Data preprocessing steps included data cleaning, handling of missing values, and feature selection using R software (version 4.3.2). Data cleaning was aimed at removing inconsistent and erroneous records. Quantitative data that adhered to a normal distribution were expressed as mean ± standard deviation (x̄ ± SD). To compare groups, one-way analysis of variance (ANOVA) was utilized. Categorical variables were summarized by their frequency and percentage, and intergroup comparisons were carried out utilizing either the Chi-square test or Fisher's exact probability test. For variables with missing values less than 25%, we employed the multiple imputation method (numeric variables using “pmm,” category variables using “random forest”) from the ‘mice’ package to impute the missing data. Variables with missing values greater than 25% were not included in the indicators of this study. Advanced lung cancer inflammation index calculation: serum albumin level (g/dl) × Body Mass Index (BMI) / Neutrophil-to-Lymphocyte Ratio (NLR), calculated using a validated algorithm. NAR calculation: neutrophil/albumin ratio. Prior to analysis, we utilized the ‘Boruta’ package for feature importance selection, and the selected features underwent correlation analysis to remove the feature with high correlation (r > 0.7) before being included in the model.²⁴ The Boruta algorithm functions by creating “shadow features,” which are random permutations of the original features. It then evaluates the importance of the actual features against these shadow features. Features that show significantly greater importance than their shadow versions are deemed significant and selected for the final model. A major advantage of the Boruta algorithm is its ability to handle both linear and nonlinear correlations between the features and target variable, making it a reliable option for feature selection. We employed a range of machine learning algorithms, utilizing R packages such as ‘caret’, ‘e1071’, ‘xgboost’, and ‘randomForest’, to develop predictive models, which included logistic regression, random forest, xgboost, and support vector machine (SVM).²⁵

Model Training and Validation

The dataset was split up into a training set (70%) and a testing set (30%) at random. The training set was further divided after SMOTE resampling, and the initial testing set was used for the validation analysis to evaluate the performance of the model.²⁶ The “DMwR” package was used to execute SMOTE resampling. To ensure the generalizability of the model, we used 5-fold cross-validation to assess the model performance.

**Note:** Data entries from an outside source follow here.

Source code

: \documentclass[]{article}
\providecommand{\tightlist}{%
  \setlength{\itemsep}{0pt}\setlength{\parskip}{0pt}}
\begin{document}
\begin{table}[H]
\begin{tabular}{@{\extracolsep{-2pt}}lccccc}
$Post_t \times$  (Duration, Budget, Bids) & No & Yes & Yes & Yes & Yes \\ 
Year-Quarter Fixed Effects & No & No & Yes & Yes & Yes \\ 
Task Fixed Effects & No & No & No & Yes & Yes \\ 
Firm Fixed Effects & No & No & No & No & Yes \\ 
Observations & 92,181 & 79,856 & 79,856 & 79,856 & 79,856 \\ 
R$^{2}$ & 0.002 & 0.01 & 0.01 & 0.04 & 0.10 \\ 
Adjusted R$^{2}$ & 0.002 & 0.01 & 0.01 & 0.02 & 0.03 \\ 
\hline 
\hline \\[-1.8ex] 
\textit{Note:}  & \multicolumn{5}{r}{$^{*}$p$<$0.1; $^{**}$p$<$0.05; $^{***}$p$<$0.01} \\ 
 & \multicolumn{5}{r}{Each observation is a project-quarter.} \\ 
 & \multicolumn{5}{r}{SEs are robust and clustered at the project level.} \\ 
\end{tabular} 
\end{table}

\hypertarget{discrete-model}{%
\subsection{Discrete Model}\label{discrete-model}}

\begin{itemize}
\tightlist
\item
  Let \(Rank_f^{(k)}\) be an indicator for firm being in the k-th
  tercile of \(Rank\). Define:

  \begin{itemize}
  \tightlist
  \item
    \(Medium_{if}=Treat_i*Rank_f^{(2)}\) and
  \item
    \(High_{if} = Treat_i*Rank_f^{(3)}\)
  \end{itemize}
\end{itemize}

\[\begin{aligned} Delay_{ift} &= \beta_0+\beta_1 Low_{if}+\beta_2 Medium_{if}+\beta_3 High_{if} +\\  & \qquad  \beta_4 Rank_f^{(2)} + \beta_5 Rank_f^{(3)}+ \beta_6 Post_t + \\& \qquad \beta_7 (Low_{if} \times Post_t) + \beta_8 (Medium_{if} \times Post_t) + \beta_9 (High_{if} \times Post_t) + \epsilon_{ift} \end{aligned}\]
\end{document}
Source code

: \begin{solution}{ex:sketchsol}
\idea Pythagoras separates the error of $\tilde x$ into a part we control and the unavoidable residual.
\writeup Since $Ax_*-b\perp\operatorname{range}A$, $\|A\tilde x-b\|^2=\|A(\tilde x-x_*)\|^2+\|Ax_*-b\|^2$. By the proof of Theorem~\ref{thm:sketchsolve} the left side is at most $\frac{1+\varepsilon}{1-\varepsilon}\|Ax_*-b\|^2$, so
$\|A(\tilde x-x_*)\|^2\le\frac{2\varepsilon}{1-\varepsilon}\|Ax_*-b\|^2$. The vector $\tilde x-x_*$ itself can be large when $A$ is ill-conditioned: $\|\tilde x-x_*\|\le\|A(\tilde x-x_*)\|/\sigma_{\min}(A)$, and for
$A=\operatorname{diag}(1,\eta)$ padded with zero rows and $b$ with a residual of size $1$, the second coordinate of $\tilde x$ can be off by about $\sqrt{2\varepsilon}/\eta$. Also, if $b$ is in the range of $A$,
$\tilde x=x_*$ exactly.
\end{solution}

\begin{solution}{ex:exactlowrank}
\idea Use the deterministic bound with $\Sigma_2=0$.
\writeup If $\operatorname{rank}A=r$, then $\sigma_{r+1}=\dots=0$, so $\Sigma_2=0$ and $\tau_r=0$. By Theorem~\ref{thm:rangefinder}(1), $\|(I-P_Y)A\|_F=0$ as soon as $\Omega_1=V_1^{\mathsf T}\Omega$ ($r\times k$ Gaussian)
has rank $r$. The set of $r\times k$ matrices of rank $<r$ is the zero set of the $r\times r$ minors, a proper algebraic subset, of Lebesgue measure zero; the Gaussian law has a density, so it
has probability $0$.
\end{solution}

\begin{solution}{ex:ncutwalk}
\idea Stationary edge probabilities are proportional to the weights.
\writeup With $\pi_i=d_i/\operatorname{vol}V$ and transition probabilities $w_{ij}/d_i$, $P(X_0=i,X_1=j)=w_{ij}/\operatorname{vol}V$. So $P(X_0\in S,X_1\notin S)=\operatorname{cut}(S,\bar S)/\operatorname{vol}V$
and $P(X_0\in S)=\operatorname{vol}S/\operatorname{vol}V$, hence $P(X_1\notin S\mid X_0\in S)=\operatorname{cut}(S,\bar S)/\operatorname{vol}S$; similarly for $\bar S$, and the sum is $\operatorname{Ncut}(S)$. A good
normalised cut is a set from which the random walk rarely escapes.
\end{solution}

Performance Evaluation Metrics

Model performance was assessed employing the following metrics: sensitivity, accuracy, specificity, F1-score and AUC.²⁷ F1-score calculation formula: 2 * (Precision * Recall) /(Precision + Recall). These metrics help to assess the efficacy of the model in distinguishing the prognosis of pulmonary embolism. Feature importance analysis of the advanced lung cancer inflammation index and others was carried out to rank the importance of each model.

Results

Characteristics of the Patients

This study included 312 patients, with 254 survivors and 58 non-survivors. No significant differences observed between the two groups initial attributes, such as age, gender, body mass index (BMI), dyspnea, chest pain, and syncope (p > 0.05). However, non-survivor group exhibited notable abnormalities in their vital signs. Specifically, the non-survivors had significantly lower systolic blood pressure (134 vs 146 mm Hg, p = 0.007) and diastolic blood pressure (78.5 vs 84.7 mm Hg, p = 0.007) compared to the survivors. Additionally, the non-survivors had higher neutrophil counts (6.18 vs 5.13 × 10^9/L, p = 0.038), but lower albumin (34.3 vs 38.2 g/L, p < 0.001) levels. Regarding comorbidities, the non-survivor group had a higher incidence of pneumonia (39.7% vs 25.2%, p = 0.040), hypertension (69.0% vs 52.4%, p = 0.032), diabetes (20.7% vs 5.12%, p < 0.001), and cancers (20.7% vs 8.27%, p = 0.011) compared to the survivors. Furthermore, respiratory failure (25.9% vs 3.94%, p < 0.001) was more common in the non-survivor group (Table 1).

Table 1.

Baseline Characteristics of the Patients.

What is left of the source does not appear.